Nur kleine Teilnehmerzahl

Unverändert blieben dagegen Gewicht und Herzfrequenz – und das, obwohl kein Betablocker beziehungsweise kein Schleifendiuretikum eingenommen wurde. Die geschätzte glomeruläre Filtrationsrate nahm um zwölf Prozent zu. Schließlich nahmen sowohl der transthorakale BIM-Wert (Bio-Impedanz-Monitor), gemessen für drei Minuten in sitzender Position, sowie der Wert für die Gesamtbioimpedanz als Maß für die Körperzusammensetzung signifikant ab. Das aufgedeckte physiologische Muster könnte nach Ansicht von Dovanescu und seinen Kollegen dabei helfen, eine Flüssigkeitsüberladung frühzeitig zu erkennen und zu unterscheiden, ob eine Therapiepause oder eine Krankheitsprogression hinter den Veränderungen steckt.

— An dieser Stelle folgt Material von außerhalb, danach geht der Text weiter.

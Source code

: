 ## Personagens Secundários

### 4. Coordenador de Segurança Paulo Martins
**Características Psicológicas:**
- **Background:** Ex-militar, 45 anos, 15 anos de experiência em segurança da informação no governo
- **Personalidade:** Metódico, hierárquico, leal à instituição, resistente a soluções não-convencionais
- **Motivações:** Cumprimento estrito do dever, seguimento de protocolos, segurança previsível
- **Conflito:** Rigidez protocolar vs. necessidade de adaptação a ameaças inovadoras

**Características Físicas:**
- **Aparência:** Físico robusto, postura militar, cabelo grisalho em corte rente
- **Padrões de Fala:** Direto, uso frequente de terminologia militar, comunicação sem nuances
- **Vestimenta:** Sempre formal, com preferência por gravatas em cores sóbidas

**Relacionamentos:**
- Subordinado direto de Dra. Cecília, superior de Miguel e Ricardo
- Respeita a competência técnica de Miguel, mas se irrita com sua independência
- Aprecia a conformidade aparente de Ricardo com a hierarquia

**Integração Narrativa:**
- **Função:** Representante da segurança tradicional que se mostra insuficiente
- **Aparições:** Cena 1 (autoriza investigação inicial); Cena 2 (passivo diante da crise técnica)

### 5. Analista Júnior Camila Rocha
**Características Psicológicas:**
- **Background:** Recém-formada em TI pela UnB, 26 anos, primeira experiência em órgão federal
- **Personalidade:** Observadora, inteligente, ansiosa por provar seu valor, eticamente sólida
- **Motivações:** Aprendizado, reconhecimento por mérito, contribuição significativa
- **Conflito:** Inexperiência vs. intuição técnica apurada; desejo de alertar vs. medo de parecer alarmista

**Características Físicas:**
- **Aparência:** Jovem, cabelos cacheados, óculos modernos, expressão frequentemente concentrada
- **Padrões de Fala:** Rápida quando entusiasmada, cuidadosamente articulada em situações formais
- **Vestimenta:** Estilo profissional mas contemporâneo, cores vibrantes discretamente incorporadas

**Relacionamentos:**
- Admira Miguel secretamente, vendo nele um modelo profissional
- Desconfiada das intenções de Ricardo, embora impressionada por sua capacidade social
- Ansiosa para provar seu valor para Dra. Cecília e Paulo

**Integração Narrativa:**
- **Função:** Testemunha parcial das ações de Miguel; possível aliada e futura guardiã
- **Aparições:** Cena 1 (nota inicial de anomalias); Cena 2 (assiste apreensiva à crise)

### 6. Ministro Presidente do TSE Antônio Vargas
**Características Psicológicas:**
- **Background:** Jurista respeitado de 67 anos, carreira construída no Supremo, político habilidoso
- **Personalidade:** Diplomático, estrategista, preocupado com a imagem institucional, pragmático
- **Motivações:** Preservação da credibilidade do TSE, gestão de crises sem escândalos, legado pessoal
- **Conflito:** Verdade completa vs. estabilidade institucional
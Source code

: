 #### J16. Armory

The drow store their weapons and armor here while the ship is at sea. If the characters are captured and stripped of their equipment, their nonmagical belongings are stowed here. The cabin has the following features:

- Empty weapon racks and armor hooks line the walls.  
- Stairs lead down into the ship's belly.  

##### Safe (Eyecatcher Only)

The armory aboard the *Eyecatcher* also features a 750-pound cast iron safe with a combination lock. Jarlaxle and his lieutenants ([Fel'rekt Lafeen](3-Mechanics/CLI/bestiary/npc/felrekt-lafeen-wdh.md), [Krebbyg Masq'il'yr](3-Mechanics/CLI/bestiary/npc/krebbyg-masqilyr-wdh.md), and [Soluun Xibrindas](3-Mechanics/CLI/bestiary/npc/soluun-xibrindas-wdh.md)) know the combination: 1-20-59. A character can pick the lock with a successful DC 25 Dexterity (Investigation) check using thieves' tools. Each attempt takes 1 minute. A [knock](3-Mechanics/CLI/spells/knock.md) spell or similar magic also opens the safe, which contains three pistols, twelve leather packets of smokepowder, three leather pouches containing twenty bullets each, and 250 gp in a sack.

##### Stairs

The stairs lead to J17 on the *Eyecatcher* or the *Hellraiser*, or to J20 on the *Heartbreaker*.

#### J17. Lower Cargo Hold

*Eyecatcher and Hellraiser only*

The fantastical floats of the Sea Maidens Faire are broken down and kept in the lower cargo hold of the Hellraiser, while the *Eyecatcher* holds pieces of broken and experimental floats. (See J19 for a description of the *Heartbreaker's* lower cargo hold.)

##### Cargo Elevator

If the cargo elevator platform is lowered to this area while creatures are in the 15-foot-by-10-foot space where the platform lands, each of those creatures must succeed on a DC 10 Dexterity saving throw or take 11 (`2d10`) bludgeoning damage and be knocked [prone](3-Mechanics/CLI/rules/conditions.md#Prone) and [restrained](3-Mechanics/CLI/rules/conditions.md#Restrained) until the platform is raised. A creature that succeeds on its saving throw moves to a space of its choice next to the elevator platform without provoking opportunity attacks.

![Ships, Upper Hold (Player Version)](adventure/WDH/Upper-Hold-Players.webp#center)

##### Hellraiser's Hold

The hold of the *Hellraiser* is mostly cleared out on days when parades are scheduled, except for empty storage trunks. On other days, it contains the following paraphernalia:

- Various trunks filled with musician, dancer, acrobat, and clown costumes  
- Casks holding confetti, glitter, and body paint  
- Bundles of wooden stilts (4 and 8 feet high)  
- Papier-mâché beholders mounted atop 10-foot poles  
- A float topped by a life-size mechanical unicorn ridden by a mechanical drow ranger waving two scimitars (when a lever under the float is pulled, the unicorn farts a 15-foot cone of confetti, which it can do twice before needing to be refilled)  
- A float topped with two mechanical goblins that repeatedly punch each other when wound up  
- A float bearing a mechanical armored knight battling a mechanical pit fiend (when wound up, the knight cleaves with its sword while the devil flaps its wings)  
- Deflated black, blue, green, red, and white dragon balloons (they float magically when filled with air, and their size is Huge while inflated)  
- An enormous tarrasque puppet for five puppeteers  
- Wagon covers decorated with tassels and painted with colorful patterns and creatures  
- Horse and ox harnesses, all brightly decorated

Die Kardiologen gehen davon aus, dass es durch die Therapiepause zur Flüssigkeitsretention und Vasokonstriktion kommt. Außerdem würden der arterielle Druck und der ventrikuläre Füllungsdruck und als Folge die Konzentration der natriuretischen Peptide steigen. Zumindest zeitweise begrenze der Anstieg des natriuretischen Peptids, des Blutdrucks und der glomerulären Filtrationsrate die Tendenz zur Salz- und Wasserretention.

Einschränkend weisen die Kardiologen darauf hin, dass es nur eine kleine, nicht verblindete Studie gewesen ist und man unter anderem nicht vollkommen sicher sein könne, dass sich die Studienteilnehmer konsequent an ihre Ernährungsgewohnheiten gehalten hätten.